The connection between Robert Redford and Kiki Petrosino can easily be misunderstood.
In her first anthology, Fort Red Border, she utilizes an imaginary Redford to serve as the caring, quintessential picture of American masculinity. The character highlights his curiosities for her “natural” image.
Petrosino, a native of Baltimore, will read from her first collection at Prairie Lights Books, 15 S. Dubuque St., at 7 p.m. today. The Iowa Writers’ Workshop alum’s poetry is fierce with a tender melancholy, guided by an impressive grasp of pop culture.
Along with Petrosino, another distinguished workshop alumnus, Jordan Stempleman, will read from his fourth anthology, titled Doubled Over, a collection of lyrical poems that have an unconventional twist.
“I was exploring how the lyric can be blurted out subconsciously,” said the writer and lecturer from his hometown of Kansas City, Mo.
Stempleman and Petrosino are doing something unconventional at Prairie Lights. Performing duets is by no means uncommon in music or theater, but the practice is still rare in poetry.
The two arranged the session years in advance when both were employed at the UI International Writing Program. They decided to have the reading coincide with the publication of their works.
“Look for something between the lines of the classic duets of Kenny Rodgers and Kim Carnes or Lita Ford and Ozzy Osbourne,” Stempleman wrote via e-mail.

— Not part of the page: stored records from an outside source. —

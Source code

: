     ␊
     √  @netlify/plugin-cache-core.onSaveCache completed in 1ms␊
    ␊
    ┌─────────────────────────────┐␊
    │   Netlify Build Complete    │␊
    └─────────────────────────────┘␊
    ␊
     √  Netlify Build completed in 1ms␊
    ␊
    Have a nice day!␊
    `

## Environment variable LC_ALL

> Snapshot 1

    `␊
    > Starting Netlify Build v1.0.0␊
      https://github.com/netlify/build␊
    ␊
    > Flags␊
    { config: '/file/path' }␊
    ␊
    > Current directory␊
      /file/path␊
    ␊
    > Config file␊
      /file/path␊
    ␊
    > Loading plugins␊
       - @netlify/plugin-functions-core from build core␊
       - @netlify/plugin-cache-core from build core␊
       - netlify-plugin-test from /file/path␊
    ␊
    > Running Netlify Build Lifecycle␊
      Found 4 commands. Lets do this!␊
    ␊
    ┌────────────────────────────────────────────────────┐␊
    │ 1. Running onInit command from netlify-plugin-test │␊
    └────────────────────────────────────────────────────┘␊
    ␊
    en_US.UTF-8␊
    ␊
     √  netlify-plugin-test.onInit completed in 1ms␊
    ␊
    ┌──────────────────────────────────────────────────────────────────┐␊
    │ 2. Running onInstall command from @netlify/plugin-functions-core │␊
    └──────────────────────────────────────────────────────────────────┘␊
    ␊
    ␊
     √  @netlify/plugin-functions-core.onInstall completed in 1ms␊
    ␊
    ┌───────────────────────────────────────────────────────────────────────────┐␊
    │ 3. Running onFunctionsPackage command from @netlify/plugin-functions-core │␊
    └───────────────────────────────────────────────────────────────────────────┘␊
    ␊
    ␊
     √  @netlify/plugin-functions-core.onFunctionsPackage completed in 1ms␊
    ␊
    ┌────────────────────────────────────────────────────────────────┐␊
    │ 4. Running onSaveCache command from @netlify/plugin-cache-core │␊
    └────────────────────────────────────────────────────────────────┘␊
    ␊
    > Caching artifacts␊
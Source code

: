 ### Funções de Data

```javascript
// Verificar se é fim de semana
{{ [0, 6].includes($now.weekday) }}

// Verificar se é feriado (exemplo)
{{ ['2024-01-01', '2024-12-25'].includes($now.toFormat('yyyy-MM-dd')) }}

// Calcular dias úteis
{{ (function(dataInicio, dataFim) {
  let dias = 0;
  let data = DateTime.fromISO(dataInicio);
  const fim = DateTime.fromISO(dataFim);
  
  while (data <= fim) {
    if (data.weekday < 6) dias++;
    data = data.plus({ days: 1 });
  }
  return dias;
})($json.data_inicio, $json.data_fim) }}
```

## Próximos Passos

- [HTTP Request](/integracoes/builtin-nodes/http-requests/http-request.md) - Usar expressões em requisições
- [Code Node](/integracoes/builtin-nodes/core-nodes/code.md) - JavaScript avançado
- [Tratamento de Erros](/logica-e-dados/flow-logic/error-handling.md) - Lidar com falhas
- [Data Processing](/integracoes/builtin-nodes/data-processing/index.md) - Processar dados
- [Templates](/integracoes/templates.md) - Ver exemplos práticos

Although both poets were unable to fully disclose how the show would go about, they promised that there would be no major theatrics involved.
“I think we’re just going to let the poems play out from one another,” Stempleman said. “We just had really similar ideas about poetry.”
He wanted to partner with Petrosino because of their shared poetic vision. Be that is it may, the poets’ books are strikingly different from another.
Petrosino’s anthology talks of yearning and unrealistic love, emotions that are evoked with images of pop culture and the idea of an unattainable man. That man just so happens to be Redford.
“He stands in for a quality of unattainability, a love that doesn’t exist in real life,” Petrosino said. “It’s like people want to be loved in a certain way that panders to their particular brand of loneliness.”
While Petrosino deals with love, Stempleman — a teacher at the Kansas City Art Institute — has found some relief with his new book. In Doubled Over, a collection of poems that are a hybrid of his daily encounters and imagination, there seemed to be a flow not found in his past work.
“It felt like all the other collections were leading up to … the new way I was going to write,” Stempleman said, citing the inconsistency of his past works. “I finally got it. This is a place from which I need to see and say things.”
Writers’ Workshop faculty member Cole Swensen said that while her former pupils’ writing styles are on different poles, she finds that both are very strong in their chosen medium.
“It’s always hard to put labels on such things, but Jordan’s work has a wonderful immediacy, a sort of timelessness of the total present,” Swensen said. “Kiki’s work manages a sense of history and a real elegance of sound.”